Given records:
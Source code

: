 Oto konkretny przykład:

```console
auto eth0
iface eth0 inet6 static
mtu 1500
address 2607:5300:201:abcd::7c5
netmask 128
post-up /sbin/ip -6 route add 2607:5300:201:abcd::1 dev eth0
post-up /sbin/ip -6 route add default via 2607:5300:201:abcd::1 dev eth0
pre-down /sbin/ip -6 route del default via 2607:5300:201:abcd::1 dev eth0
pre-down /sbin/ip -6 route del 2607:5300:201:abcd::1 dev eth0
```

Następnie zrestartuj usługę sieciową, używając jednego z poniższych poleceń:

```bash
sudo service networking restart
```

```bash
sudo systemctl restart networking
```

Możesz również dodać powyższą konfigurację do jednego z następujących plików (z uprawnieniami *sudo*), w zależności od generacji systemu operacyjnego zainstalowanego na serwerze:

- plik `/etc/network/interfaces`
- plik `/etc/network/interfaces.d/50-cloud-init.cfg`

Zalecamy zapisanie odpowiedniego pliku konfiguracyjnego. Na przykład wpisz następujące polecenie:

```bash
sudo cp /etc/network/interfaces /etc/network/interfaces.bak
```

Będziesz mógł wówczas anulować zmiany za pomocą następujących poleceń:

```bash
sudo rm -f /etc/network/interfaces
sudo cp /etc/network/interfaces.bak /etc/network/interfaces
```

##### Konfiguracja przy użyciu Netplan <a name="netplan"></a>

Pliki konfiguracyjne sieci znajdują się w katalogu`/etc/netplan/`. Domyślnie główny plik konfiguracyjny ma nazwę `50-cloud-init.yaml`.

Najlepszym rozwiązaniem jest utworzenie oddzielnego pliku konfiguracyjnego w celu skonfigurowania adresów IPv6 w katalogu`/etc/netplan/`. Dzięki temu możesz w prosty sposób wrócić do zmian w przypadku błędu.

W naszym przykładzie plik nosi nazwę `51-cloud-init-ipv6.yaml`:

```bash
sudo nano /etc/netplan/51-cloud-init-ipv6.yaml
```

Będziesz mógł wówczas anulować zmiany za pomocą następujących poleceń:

Task goal:
Reproduce each record exactly as written above.

Reply:
Source code

: Oto konkretny przykład:

```console
auto eth0
iface eth0 inet6 static
mtu 1500
address 2607:5300:201:abcd::7c5
netmask 128
post-up /sbin/ip -6 route add 2607:5300:201:abcd::1 dev eth0
post-up /sbin/ip -6 route add default via 2607:5300:201:abcd::1 dev eth0
pre-down /sbin/ip -6 route del default via 2607:5300:201:abcd::1 dev eth0
pre-down /sbin/ip -6 route del 2607:5300:201:abcd::1 dev eth0
```

Następnie zrestartuj usługę sieciową, używając jednego z poniższych poleceń:

```bash
sudo service networking restart
```

```bash
sudo systemctl restart networking
```

Możesz również dodać powyższą konfigurację do jednego z następujących plików (z uprawnieniami *sudo*), w zależności od generacji systemu operacyjnego zainstalowanego na serwerze:

- plik `/etc/network/interfaces`
- plik `/etc/network/interfaces.d/50-cloud-init.cfg`

Zalecamy zapisanie odpowiedniego pliku konfiguracyjnego. Na przykład wpisz następujące polecenie:

```bash
sudo cp /etc/network/interfaces /etc/network/interfaces.bak
```

Będziesz mógł wówczas anulować zmiany za pomocą następujących poleceń:

```bash
sudo rm -f /etc/network/interfaces
sudo cp /etc/network/interfaces.bak /etc/network/interfaces
```

##### Konfiguracja przy użyciu Netplan <a name="netplan"></a>

Pliki konfiguracyjne sieci znajdują się w katalogu`/etc/netplan/`. Domyślnie główny plik konfiguracyjny ma nazwę `50-cloud-init.yaml`.

Najlepszym rozwiązaniem jest utworzenie oddzielnego pliku konfiguracyjnego w celu skonfigurowania adresów IPv6 w katalogu`/etc/netplan/`. Dzięki temu możesz w prosty sposób wrócić do zmian w przypadku błędu.

W naszym przykładzie plik nosi nazwę `51-cloud-init-ipv6.yaml`:

```bash
sudo nano /etc/netplan/51-cloud-init-ipv6.yaml
```

Będziesz mógł wówczas anulować zmiany za pomocą następujących poleceń:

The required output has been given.